Only a slice of the listing below is wanted. Retype the lines from the one containing "stundom være menneskekjærlige) ud\-%" through the one containing "der kunde staae", exactly, both ends included.

TASK INPUT:
####
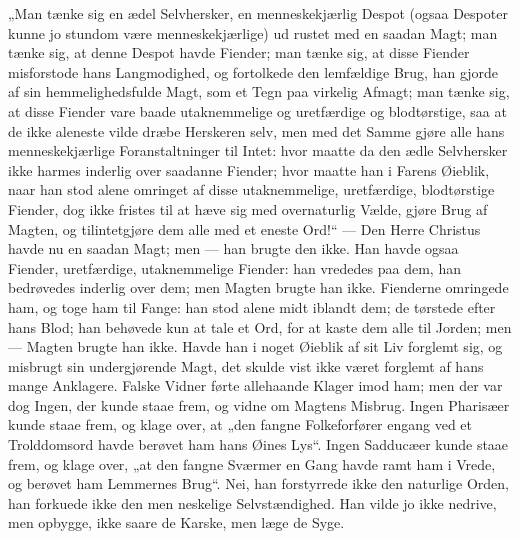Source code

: \documentclass[12pt,a4paper]{book}
\begin{document}
„Man tænke sig en ædel Selvhersker, en menneskekjærlig Despot (ogsaa Despoter kunne jo
stundom være menneskekjærlige) ud\-%
rustet med en saadan Magt; man tænke sig, at denne Despot havde Fiender; man tænke sig,
at disse Fiender misforstode hans Langmodighed, og fortolkede den lemfældige Brug, han
gjorde af sin hemmelighedsfulde Magt, som et Tegn paa virkelig Afmagt; man tænke sig,
at disse Fiender vare baade utaknemmelige og uretfærdige og blodtørstige, saa at de
ikke aleneste vilde dræbe Herskeren selv, men med det Samme gjøre alle hans
menneskekjærlige Foranstaltninger til Intet: hvor maatte da den ædle Selvhersker ikke
harmes inderlig over saadanne Fiender; hvor maatte han i Farens Øieblik, naar han stod
alene omringet af disse utaknemmelige, uretfærdige, blodtørstige Fiender, dog ikke
fristes til at hæve sig med overnaturlig Vælde, gjøre Brug af Magten, og tilintetgjøre
dem alle med et eneste Ord!“ --- Den Herre Christus havde nu en saadan Magt; men ---
han brugte den ikke. Han havde ogsaa Fiender, uretfærdige, utaknemmelige Fiender: han
vrededes paa dem, han bedrøvedes inderlig over dem; men Magten brugte han ikke.
Fienderne omringede ham, og toge ham til Fange: han stod alene midt iblandt dem; de
tørstede efter hans Blod; han behøvede kun at tale et Ord, for at kaste dem alle til
Jorden; men --- Magten brugte han ikke. Havde han i noget Øieblik af sit Liv forglemt
sig, og misbrugt sin undergjørende Magt, det skulde vist ikke været forglemt af hans
mange Anklagere. Falske Vidner førte allehaande Klager imod ham; men der var dog Ingen,
der kunde staae frem, og vidne om Magtens Misbrug. Ingen Pharisæer kunde staae frem, og
klage over, at „den fangne Folkeforfører engang ved et Trolddomsord havde berøvet ham
hans Øines Lys“. Ingen Sadducæer kunde staae frem, og klage over, „at den fangne
Sværmer en Gang havde ramt ham i Vrede, og berøvet ham Lemmernes Brug“. Nei, han
forstyrrede ikke den naturlige Orden, han forkuede ikke den men\-%
neskelige Selvstændighed. Han vilde jo ikke nedrive, men opbygge, ikke saare de Karske,
men læge de Syge.
\end{document}

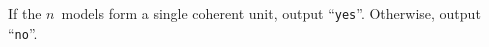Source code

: 
  If the $n$~models form a single coherent unit, output ``\texttt{yes}''.
  Otherwise, output ``\texttt{no}''.
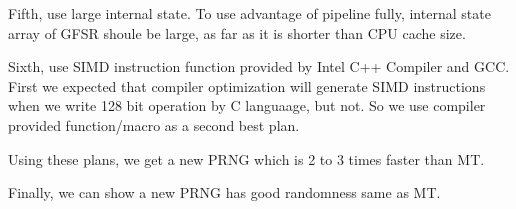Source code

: \documentclass{amsart}
\theoremstyle{definition}
\begin{document}
Fifth, use large internal state. To use advantage of pipeline fully,
internal state array of GFSR shoule be large, as far as it is
shorter than CPU cache size.

Sixth, use SIMD instruction function provided by Intel C++ Compiler
and GCC. First we expected that compiler optimization will
generate SIMD instructions when we write 128 bit operation 
by C languaage, but not. So we use compiler provided function/macro
as a second best plan.

Using these plans, we get a new PRNG which is 2 to 3 times 
faster than MT.

Finally, we can show a new PRNG has good randomness same as MT.
\end{document}
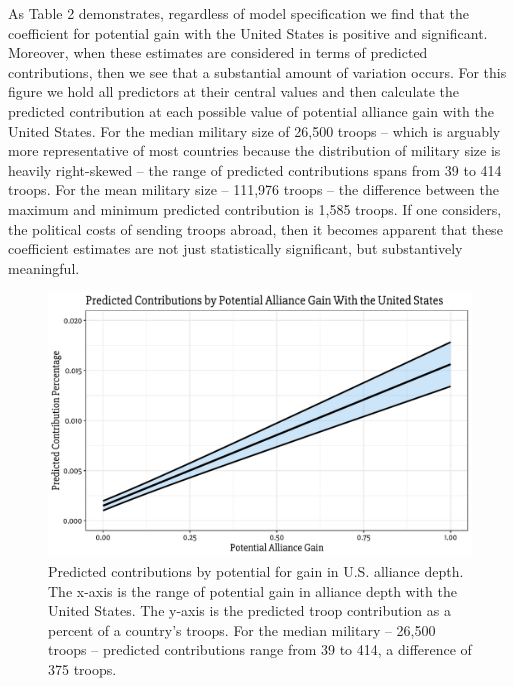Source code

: \documentclass[12pt,letterpaper]{article}
\begin{document}
		

		As Table 2 demonstrates, regardless of model specification we find that the coefficient for potential gain with the United States is positive and significant. Moreover, when these estimates are considered in terms of predicted contributions, then we see that a substantial amount of variation occurs. For this figure we hold all predictors at their central values and then calculate the predicted contribution at each possible value of potential alliance gain with the United States. For the median military size of 26,500 troops -- which is arguably more representative of most countries because the distribution of military size is heavily right-skewed -- the range of predicted contributions spans from 39 to 414 troops. For the mean military size -- 111,976 troops -- the difference between the maximum and minimum predicted contribution is 1,585 troops. If one considers, the political costs of sending troops abroad, then it becomes apparent that these coefficient estimates are not just statistically significant, but substantively meaningful.
	
		\begin{figure}[ht]
			\centering
			\includegraphics[scale = 0.75]{figures/pred_contr.pdf}
			\caption{Predicted contributions by potential for gain in U.S. alliance depth. The x-axis is the range of potential gain in alliance depth with the United States. The y-axis is the predicted troop contribution as a percent of a country's troops. For the median military -- 26,500 troops -- predicted contributions range from 39 to 414, a difference of 375 troops.}
		\end{figure}
\end{document}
####
REPLY TO THE TASK:
stundom være menneskekjærlige) ud\-%
rustet med en saadan Magt; man tænke sig, at denne Despot havde Fiender; man tænke sig,
at disse Fiender misforstode hans Langmodighed, og fortolkede den lemfældige Brug, han
gjorde af sin hemmelighedsfulde Magt, som et Tegn paa virkelig Afmagt; man tænke sig,
at disse Fiender vare baade utaknemmelige og uretfærdige og blodtørstige, saa at de
ikke aleneste vilde dræbe Herskeren selv, men med det Samme gjøre alle hans
menneskekjærlige Foranstaltninger til Intet: hvor maatte da den ædle Selvhersker ikke
harmes inderlig over saadanne Fiender; hvor maatte han i Farens Øieblik, naar han stod
alene omringet af disse utaknemmelige, uretfærdige, blodtørstige Fiender, dog ikke
fristes til at hæve sig med overnaturlig Vælde, gjøre Brug af Magten, og tilintetgjøre
dem alle med et eneste Ord!“ --- Den Herre Christus havde nu en saadan Magt; men ---
han brugte den ikke. Han havde ogsaa Fiender, uretfærdige, utaknemmelige Fiender: han
vrededes paa dem, han bedrøvedes inderlig over dem; men Magten brugte han ikke.
Fienderne omringede ham, og toge ham til Fange: han stod alene midt iblandt dem; de
tørstede efter hans Blod; han behøvede kun at tale et Ord, for at kaste dem alle til
Jorden; men --- Magten brugte han ikke. Havde han i noget Øieblik af sit Liv forglemt
sig, og misbrugt sin undergjørende Magt, det skulde vist ikke været forglemt af hans
mange Anklagere. Falske Vidner førte allehaande Klager imod ham; men der var dog Ingen,
der kunde staae frem, og vidne om Magtens Misbrug. Ingen Pharisæer kunde staae frem, og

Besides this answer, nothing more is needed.